On Sept. 5, the city’s local appeal board, the Local Planning Appeal Tribunal (which replaced the Ontario Municipal Board) accepted an adjournment request from one of four appellants who appealed restrictions placed on Airbnb by the City of Toronto in December 2017.
One appellant has since withdrawn, according to the tribunal. Due to scheduling conflicts, the next available date for the hearing turned out to be Aug. 26, 2019. This delay means that Airbnb restrictions approved in December will not take effect until after the appeal is heard.
The restrictions approved in December 2017 included limiting Airbnb rentals to properties where the host is the principal resident, as well as banning homeowners from listing secondary suites, such as basement apartments.
Toronto City Council also voted to have Airbnb hosts register with the city, allowing the city to track whether existing listings have a permit number or not.
The rules were meant to be enforced in June 2018, but an appeal filed and scheduled for August 2018 — and now moved to 2019 — has delayed them.
“[The rules were] introduced to allow the city to get a handle on more and more Airbnb hosts that are leasing or buying up entire condos and houses on residential streets in order to use them as quasi hotels,” said Thorben Wieditz, a spokesperson for Fairbnb, an advocacy group for short-term rental regulations.
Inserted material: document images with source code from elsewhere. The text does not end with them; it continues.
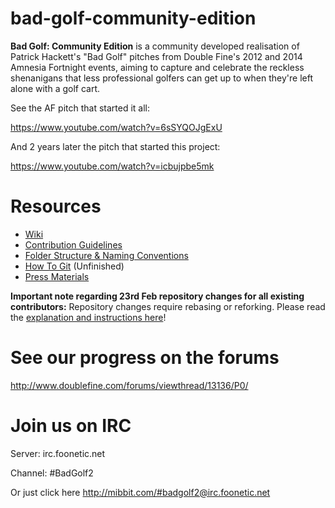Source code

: bad-golf-community-edition
==========================
**Bad Golf: Community Edition** is a community developed realisation of Patrick Hackett's "Bad Golf" pitches from Double Fine's 2012 and 2014 Amnesia Fortnight events, aiming to capture and celebrate the reckless shenanigans that less professional golfers can get up to when they're left alone with a golf cart.

See the AF pitch that started it all:

https://www.youtube.com/watch?v=6sSYQOJgExU


And 2 years later the pitch that started this project:

https://www.youtube.com/watch?v=icbujpbe5mk


# Resources #

* [Wiki](https://github.com/Double-Fine-Game-Club/bad-golf-community-edition/wiki)
* [Contribution Guidelines](https://github.com/Double-Fine-Game-Club/bad-golf-community-edition/wiki/contribution-guidelines)
* [Folder Structure & Naming Conventions](https://github.com/Double-Fine-Game-Club/bad-golf-community-edition/wiki/folder-structure-and-naming-conventions)
* [How To Git](https://github.com/Double-Fine-Game-Club/bad-golf-community-edition/wiki/how-to-git) (Unfinished)
* [Press Materials](https://github.com/Double-Fine-Game-Club/bad-golf-community-edition/wiki/Press-materials)

**Important note regarding 23rd Feb repository changes for all existing contributors:**
Repository changes require rebasing or reforking. Please read the [explanation and instructions here](https://github.com/Double-Fine-Game-Club/bad-golf-community-edition/wiki/How-To-Git#wiki-23rd-of-february-history-changes)!




# See our progress on the forums #

http://www.doublefine.com/forums/viewthread/13136/P0/



# Join us on IRC #

Server: irc.foonetic.net

Channel: #BadGolf2

Or just click here http://mibbit.com/#badgolf2@irc.foonetic.net

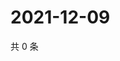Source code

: # 2021-12-09

共 0 条

<!-- BEGIN WEIBO -->
<!-- 最后更新时间 Thu Dec 09 2021 09:50:22 GMT+0800 (China Standard Time) -->

<!-- END WEIBO -->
According to a 2017 study by McGill University, 10 per cent of Airbnb’s hosts earn the majority of Airbnb revenue, and that revenue is largely generated by “multi-listings,” where hosts have three or more entire homes listed.
The study also shows that Airbnbs in Toronto and other major cities have proven to be very profitable, with Airbnb hosts in Toronto, Montreal and Vancouver acquiring $430 million in collective revenue in 2016.
The prospect of a small number of hosts owning multiple properties and motivated by large profits can be problematic, Wieditz explained.
“This concentration of Airbnb inventory in fewer and fewer hands, so to speak, is what causes a lot of the disruptions in the city,” Wieditz said. “It is what causes the problems in the rental market, in terms of the availability of units, but also that’s what causes a lot of the disruptions in neighbourhoods where you end up with party houses.”
Post City reported this past August on a multi-listing Airbnb host in midtown Toronto who has garnered complaints from local resident Lisa Sabato about a number of issues, from stability and affordability to late-night parties.
In addition, creating problematic “party houses” is well documented in areas such as Markham. In that town, yellow school buses filled with party-goers have reportedly showed up to short-term rental properties, where Airbnbs are consuming much-needed property downtown.
According to a 2017 report by Ryerson City Building Institute and Evergreen, the vacancy rate in downtown Toronto is around 1.4 per cent, far below the healthy rate of three per cent. Seventy per cent of commercial Airbnb listings are located in 10 downtown neighbourhoods, which compounds the vacancy issue.
However, there appears to be little incentive for landlords to place their property on the long-term market. A full-time host only needs to rent a unit for half a year to make what a traditional landlord would make in a year on the long-term market, according to AirDNA.
As well, Airbnb landlords are able to skirt regulations such as the Residential Tenancies Act and hotel industry regulations.
“People can make a lot more money in an unregulated shadow economy where their money is not being tracked,” said Wieditz.
The Ryerson report states that Toronto needs at least 8,000 new rental units per year to get to a healthy vacancy rate.
If city regulations are enforced, the report estimates that 3,200 short-term rental properties would not meet the regulations and thus be put back on the market, providing “immediate relief to the Toronto area’s low vacancy rate.”